- Material provided
============================================================
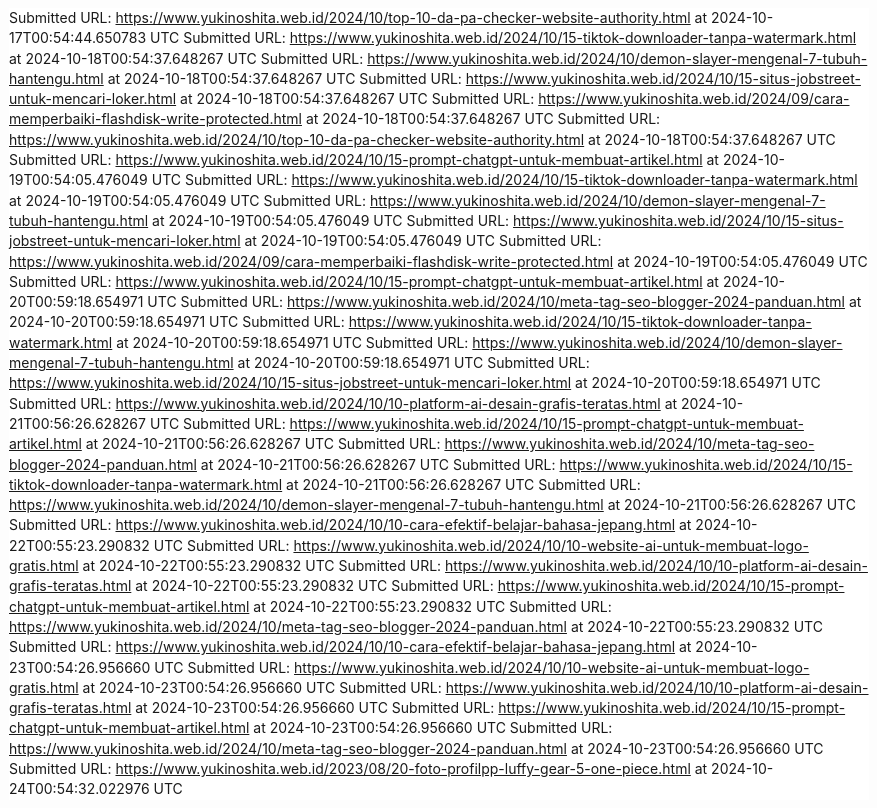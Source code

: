 Submitted URL: https://www.yukinoshita.web.id/2024/10/top-10-da-pa-checker-website-authority.html at 2024-10-17T00:54:44.650783 UTC
Submitted URL: https://www.yukinoshita.web.id/2024/10/15-tiktok-downloader-tanpa-watermark.html at 2024-10-18T00:54:37.648267 UTC
Submitted URL: https://www.yukinoshita.web.id/2024/10/demon-slayer-mengenal-7-tubuh-hantengu.html at 2024-10-18T00:54:37.648267 UTC
Submitted URL: https://www.yukinoshita.web.id/2024/10/15-situs-jobstreet-untuk-mencari-loker.html at 2024-10-18T00:54:37.648267 UTC
Submitted URL: https://www.yukinoshita.web.id/2024/09/cara-memperbaiki-flashdisk-write-protected.html at 2024-10-18T00:54:37.648267 UTC
Submitted URL: https://www.yukinoshita.web.id/2024/10/top-10-da-pa-checker-website-authority.html at 2024-10-18T00:54:37.648267 UTC
Submitted URL: https://www.yukinoshita.web.id/2024/10/15-prompt-chatgpt-untuk-membuat-artikel.html at 2024-10-19T00:54:05.476049 UTC
Submitted URL: https://www.yukinoshita.web.id/2024/10/15-tiktok-downloader-tanpa-watermark.html at 2024-10-19T00:54:05.476049 UTC
Submitted URL: https://www.yukinoshita.web.id/2024/10/demon-slayer-mengenal-7-tubuh-hantengu.html at 2024-10-19T00:54:05.476049 UTC
Submitted URL: https://www.yukinoshita.web.id/2024/10/15-situs-jobstreet-untuk-mencari-loker.html at 2024-10-19T00:54:05.476049 UTC
Submitted URL: https://www.yukinoshita.web.id/2024/09/cara-memperbaiki-flashdisk-write-protected.html at 2024-10-19T00:54:05.476049 UTC
Submitted URL: https://www.yukinoshita.web.id/2024/10/15-prompt-chatgpt-untuk-membuat-artikel.html at 2024-10-20T00:59:18.654971 UTC
Submitted URL: https://www.yukinoshita.web.id/2024/10/meta-tag-seo-blogger-2024-panduan.html at 2024-10-20T00:59:18.654971 UTC
Submitted URL: https://www.yukinoshita.web.id/2024/10/15-tiktok-downloader-tanpa-watermark.html at 2024-10-20T00:59:18.654971 UTC
Submitted URL: https://www.yukinoshita.web.id/2024/10/demon-slayer-mengenal-7-tubuh-hantengu.html at 2024-10-20T00:59:18.654971 UTC
Submitted URL: https://www.yukinoshita.web.id/2024/10/15-situs-jobstreet-untuk-mencari-loker.html at 2024-10-20T00:59:18.654971 UTC
Submitted URL: https://www.yukinoshita.web.id/2024/10/10-platform-ai-desain-grafis-teratas.html at 2024-10-21T00:56:26.628267 UTC
Submitted URL: https://www.yukinoshita.web.id/2024/10/15-prompt-chatgpt-untuk-membuat-artikel.html at 2024-10-21T00:56:26.628267 UTC
Submitted URL: https://www.yukinoshita.web.id/2024/10/meta-tag-seo-blogger-2024-panduan.html at 2024-10-21T00:56:26.628267 UTC
Submitted URL: https://www.yukinoshita.web.id/2024/10/15-tiktok-downloader-tanpa-watermark.html at 2024-10-21T00:56:26.628267 UTC
Submitted URL: https://www.yukinoshita.web.id/2024/10/demon-slayer-mengenal-7-tubuh-hantengu.html at 2024-10-21T00:56:26.628267 UTC
Submitted URL: https://www.yukinoshita.web.id/2024/10/10-cara-efektif-belajar-bahasa-jepang.html at 2024-10-22T00:55:23.290832 UTC
Submitted URL: https://www.yukinoshita.web.id/2024/10/10-website-ai-untuk-membuat-logo-gratis.html at 2024-10-22T00:55:23.290832 UTC
Submitted URL: https://www.yukinoshita.web.id/2024/10/10-platform-ai-desain-grafis-teratas.html at 2024-10-22T00:55:23.290832 UTC
Submitted URL: https://www.yukinoshita.web.id/2024/10/15-prompt-chatgpt-untuk-membuat-artikel.html at 2024-10-22T00:55:23.290832 UTC
Submitted URL: https://www.yukinoshita.web.id/2024/10/meta-tag-seo-blogger-2024-panduan.html at 2024-10-22T00:55:23.290832 UTC
Submitted URL: https://www.yukinoshita.web.id/2024/10/10-cara-efektif-belajar-bahasa-jepang.html at 2024-10-23T00:54:26.956660 UTC
Submitted URL: https://www.yukinoshita.web.id/2024/10/10-website-ai-untuk-membuat-logo-gratis.html at 2024-10-23T00:54:26.956660 UTC
Submitted URL: https://www.yukinoshita.web.id/2024/10/10-platform-ai-desain-grafis-teratas.html at 2024-10-23T00:54:26.956660 UTC
Submitted URL: https://www.yukinoshita.web.id/2024/10/15-prompt-chatgpt-untuk-membuat-artikel.html at 2024-10-23T00:54:26.956660 UTC
Submitted URL: https://www.yukinoshita.web.id/2024/10/meta-tag-seo-blogger-2024-panduan.html at 2024-10-23T00:54:26.956660 UTC
Submitted URL: https://www.yukinoshita.web.id/2023/08/20-foto-profilpp-luffy-gear-5-one-piece.html at 2024-10-24T00:54:32.022976 UTC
============================================================
- Work instructions
Retype each line above exactly. Leave the images out.

- Solution to this exercise
Source code

: Submitted URL: https://www.yukinoshita.web.id/2024/10/top-10-da-pa-checker-website-authority.html at 2024-10-17T00:54:44.650783 UTC
Submitted URL: https://www.yukinoshita.web.id/2024/10/15-tiktok-downloader-tanpa-watermark.html at 2024-10-18T00:54:37.648267 UTC
Submitted URL: https://www.yukinoshita.web.id/2024/10/demon-slayer-mengenal-7-tubuh-hantengu.html at 2024-10-18T00:54:37.648267 UTC
Submitted URL: https://www.yukinoshita.web.id/2024/10/15-situs-jobstreet-untuk-mencari-loker.html at 2024-10-18T00:54:37.648267 UTC
Submitted URL: https://www.yukinoshita.web.id/2024/09/cara-memperbaiki-flashdisk-write-protected.html at 2024-10-18T00:54:37.648267 UTC
Submitted URL: https://www.yukinoshita.web.id/2024/10/top-10-da-pa-checker-website-authority.html at 2024-10-18T00:54:37.648267 UTC
Submitted URL: https://www.yukinoshita.web.id/2024/10/15-prompt-chatgpt-untuk-membuat-artikel.html at 2024-10-19T00:54:05.476049 UTC
Submitted URL: https://www.yukinoshita.web.id/2024/10/15-tiktok-downloader-tanpa-watermark.html at 2024-10-19T00:54:05.476049 UTC
Submitted URL: https://www.yukinoshita.web.id/2024/10/demon-slayer-mengenal-7-tubuh-hantengu.html at 2024-10-19T00:54:05.476049 UTC
Submitted URL: https://www.yukinoshita.web.id/2024/10/15-situs-jobstreet-untuk-mencari-loker.html at 2024-10-19T00:54:05.476049 UTC
Submitted URL: https://www.yukinoshita.web.id/2024/09/cara-memperbaiki-flashdisk-write-protected.html at 2024-10-19T00:54:05.476049 UTC
Submitted URL: https://www.yukinoshita.web.id/2024/10/15-prompt-chatgpt-untuk-membuat-artikel.html at 2024-10-20T00:59:18.654971 UTC
Submitted URL: https://www.yukinoshita.web.id/2024/10/meta-tag-seo-blogger-2024-panduan.html at 2024-10-20T00:59:18.654971 UTC
Submitted URL: https://www.yukinoshita.web.id/2024/10/15-tiktok-downloader-tanpa-watermark.html at 2024-10-20T00:59:18.654971 UTC
Submitted URL: https://www.yukinoshita.web.id/2024/10/demon-slayer-mengenal-7-tubuh-hantengu.html at 2024-10-20T00:59:18.654971 UTC
Submitted URL: https://www.yukinoshita.web.id/2024/10/15-situs-jobstreet-untuk-mencari-loker.html at 2024-10-20T00:59:18.654971 UTC
Submitted URL: https://www.yukinoshita.web.id/2024/10/10-platform-ai-desain-grafis-teratas.html at 2024-10-21T00:56:26.628267 UTC
Submitted URL: https://www.yukinoshita.web.id/2024/10/15-prompt-chatgpt-untuk-membuat-artikel.html at 2024-10-21T00:56:26.628267 UTC
Submitted URL: https://www.yukinoshita.web.id/2024/10/meta-tag-seo-blogger-2024-panduan.html at 2024-10-21T00:56:26.628267 UTC
Submitted URL: https://www.yukinoshita.web.id/2024/10/15-tiktok-downloader-tanpa-watermark.html at 2024-10-21T00:56:26.628267 UTC
Submitted URL: https://www.yukinoshita.web.id/2024/10/demon-slayer-mengenal-7-tubuh-hantengu.html at 2024-10-21T00:56:26.628267 UTC
Submitted URL: https://www.yukinoshita.web.id/2024/10/10-cara-efektif-belajar-bahasa-jepang.html at 2024-10-22T00:55:23.290832 UTC
Submitted URL: https://www.yukinoshita.web.id/2024/10/10-website-ai-untuk-membuat-logo-gratis.html at 2024-10-22T00:55:23.290832 UTC
Submitted URL: https://www.yukinoshita.web.id/2024/10/10-platform-ai-desain-grafis-teratas.html at 2024-10-22T00:55:23.290832 UTC
Submitted URL: https://www.yukinoshita.web.id/2024/10/15-prompt-chatgpt-untuk-membuat-artikel.html at 2024-10-22T00:55:23.290832 UTC
Submitted URL: https://www.yukinoshita.web.id/2024/10/meta-tag-seo-blogger-2024-panduan.html at 2024-10-22T00:55:23.290832 UTC
Submitted URL: https://www.yukinoshita.web.id/2024/10/10-cara-efektif-belajar-bahasa-jepang.html at 2024-10-23T00:54:26.956660 UTC
Submitted URL: https://www.yukinoshita.web.id/2024/10/10-website-ai-untuk-membuat-logo-gratis.html at 2024-10-23T00:54:26.956660 UTC
Submitted URL: https://www.yukinoshita.web.id/2024/10/10-platform-ai-desain-grafis-teratas.html at 2024-10-23T00:54:26.956660 UTC
Submitted URL: https://www.yukinoshita.web.id/2024/10/15-prompt-chatgpt-untuk-membuat-artikel.html at 2024-10-23T00:54:26.956660 UTC
Submitted URL: https://www.yukinoshita.web.id/2024/10/meta-tag-seo-blogger-2024-panduan.html at 2024-10-23T00:54:26.956660 UTC
Submitted URL: https://www.yukinoshita.web.id/2023/08/20-foto-profilpp-luffy-gear-5-one-piece.html at 2024-10-24T00:54:32.022976 UTC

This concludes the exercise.